I love looking at the shite people post for sale and others will buy. That said I've gone just with the intention of lurking or buying as part of a £10 challenge at Christmas.

It's what my husband I do rather than waste money on stuff we neither want nor need. You have to buy as much tat and shit as possible for exactly a tenner preferably from charity shops. Whoever buys the most stuff wins. I win hands down every year.

A few things of beauty picked up online were these horrific looking dolls, dodgy sweets and a little golfer snowglobe. Dude inside it all kitted out in golfing gear but when you shake it - a dazzling dust of golf balls Star

Parly · 15/03/2019 20:55

Preloved is another place you can flog and pick stuff up too. I'm a fan of Freeloved too and once drove over 50 miles with a friend to collect two tonnes of pebbles cos they were free to whoever could take them.

Husband's face "What the fuck... Hmm I shouldn't ask but what possessed you to take them?"
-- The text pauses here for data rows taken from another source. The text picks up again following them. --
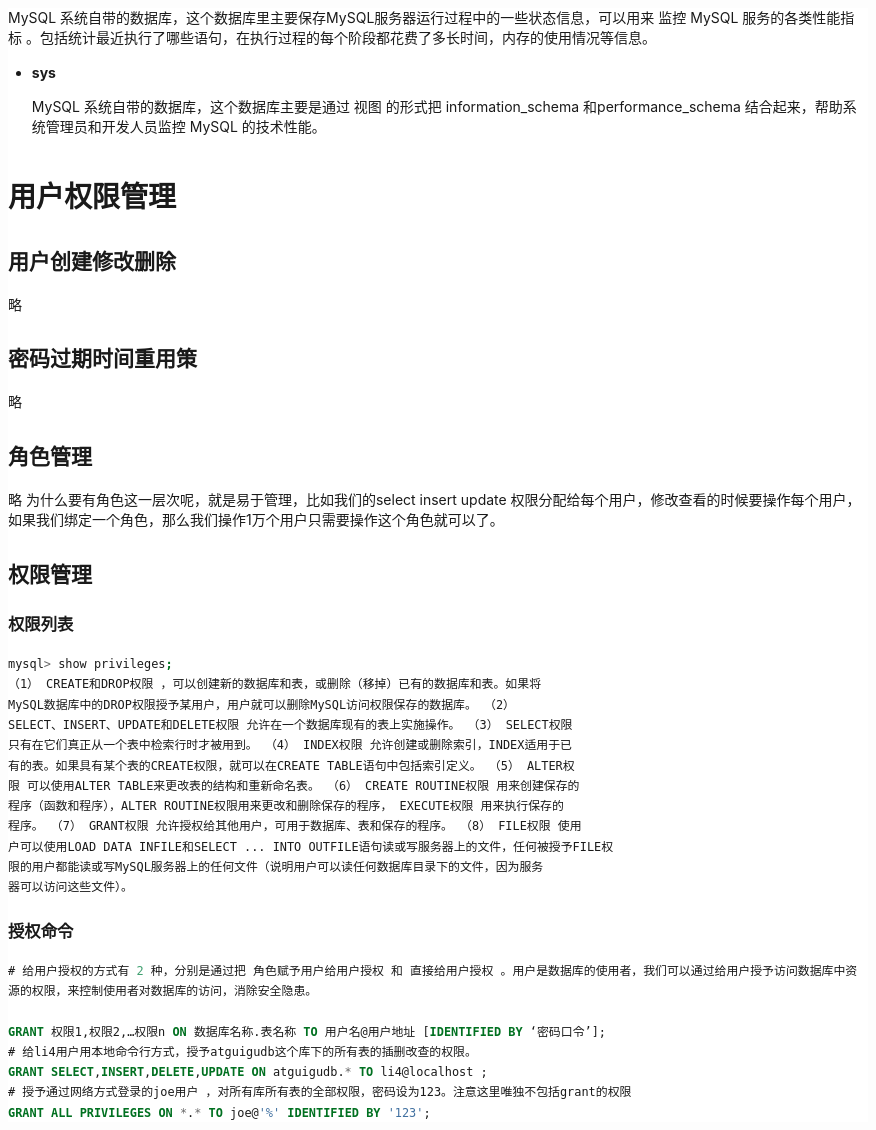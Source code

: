   MySQL 系统自带的数据库，这个数据库里主要保存MySQL服务器运行过程中的一些状态信息，可以用来 监控 MySQL 服务的各类性能指标 。包括统计最近执行了哪些语句，在执行过程的每个阶段都花费了多长时间，内存的使用情况等信息。

- **sys**

  MySQL 系统自带的数据库，这个数据库主要是通过 视图 的形式把 information_schema 和performance_schema 结合起来，帮助系统管理员和开发人员监控 MySQL 的技术性能。

# 用户权限管理

## 用户创建修改删除

略

## 密码过期时间重用策 

略

## 角色管理

略 为什么要有角色这一层次呢，就是易于管理，比如我们的select insert update 权限分配给每个用户，修改查看的时候要操作每个用户，如果我们绑定一个角色，那么我们操作1万个用户只需要操作这个角色就可以了。

## 权限管理

### 权限列表

```bash
mysql> show privileges;
（1） CREATE和DROP权限 ，可以创建新的数据库和表，或删除（移掉）已有的数据库和表。如果将
MySQL数据库中的DROP权限授予某用户，用户就可以删除MySQL访问权限保存的数据库。 （2）
SELECT、INSERT、UPDATE和DELETE权限 允许在一个数据库现有的表上实施操作。 （3） SELECT权限
只有在它们真正从一个表中检索行时才被用到。 （4） INDEX权限 允许创建或删除索引，INDEX适用于已
有的表。如果具有某个表的CREATE权限，就可以在CREATE TABLE语句中包括索引定义。 （5） ALTER权
限 可以使用ALTER TABLE来更改表的结构和重新命名表。 （6） CREATE ROUTINE权限 用来创建保存的
程序（函数和程序），ALTER ROUTINE权限用来更改和删除保存的程序， EXECUTE权限 用来执行保存的
程序。 （7） GRANT权限 允许授权给其他用户，可用于数据库、表和保存的程序。 （8） FILE权限 使用
户可以使用LOAD DATA INFILE和SELECT ... INTO OUTFILE语句读或写服务器上的文件，任何被授予FILE权
限的用户都能读或写MySQL服务器上的任何文件（说明用户可以读任何数据库目录下的文件，因为服务
器可以访问这些文件）。
```

### 授权命令

```sql
# 给用户授权的方式有 2 种，分别是通过把 角色赋予用户给用户授权 和 直接给用户授权 。用户是数据库的使用者，我们可以通过给用户授予访问数据库中资源的权限，来控制使用者对数据库的访问，消除安全隐患。

GRANT 权限1,权限2,…权限n ON 数据库名称.表名称 TO 用户名@用户地址 [IDENTIFIED BY ‘密码口令’];
# 给li4用户用本地命令行方式，授予atguigudb这个库下的所有表的插删改查的权限。
GRANT SELECT,INSERT,DELETE,UPDATE ON atguigudb.* TO li4@localhost ;
# 授予通过网络方式登录的joe用户 ，对所有库所有表的全部权限，密码设为123。注意这里唯独不包括grant的权限
GRANT ALL PRIVILEGES ON *.* TO joe@'%' IDENTIFIED BY '123';
```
Free Smile Free pebbles Smile

toffee1000 · 16/03/2019 00:09

I see your nipple mug and raise you...

THE PENIS HOT WATER BOTTLE

Sparklesocks · 16/03/2019 00:11

I think that nip might be infected!!

MintyCedric · 16/03/2019 00:16

Hahaha! My XH had one of those when we met.

It mysteriously vanished in the process of moving...

PregnantSea · 16/03/2019 01:08

I like it. I like to have a small number disgusting, shit trinkets in amongst the nice stuff. Keeps life fun.

barcodescanner · 16/03/2019 01:13

We sell Camel Balls as well as Torro Balls at work.

DibberlySquats · 16/03/2019 01:21

I just looked at Lofty Long on FB. His profile is free for all, and he looks a right tool.

RedHatsDoNotSuitMe · 16/03/2019 01:42

Is it wrong of me to want that cup so badly and to also want to drink from the nipple???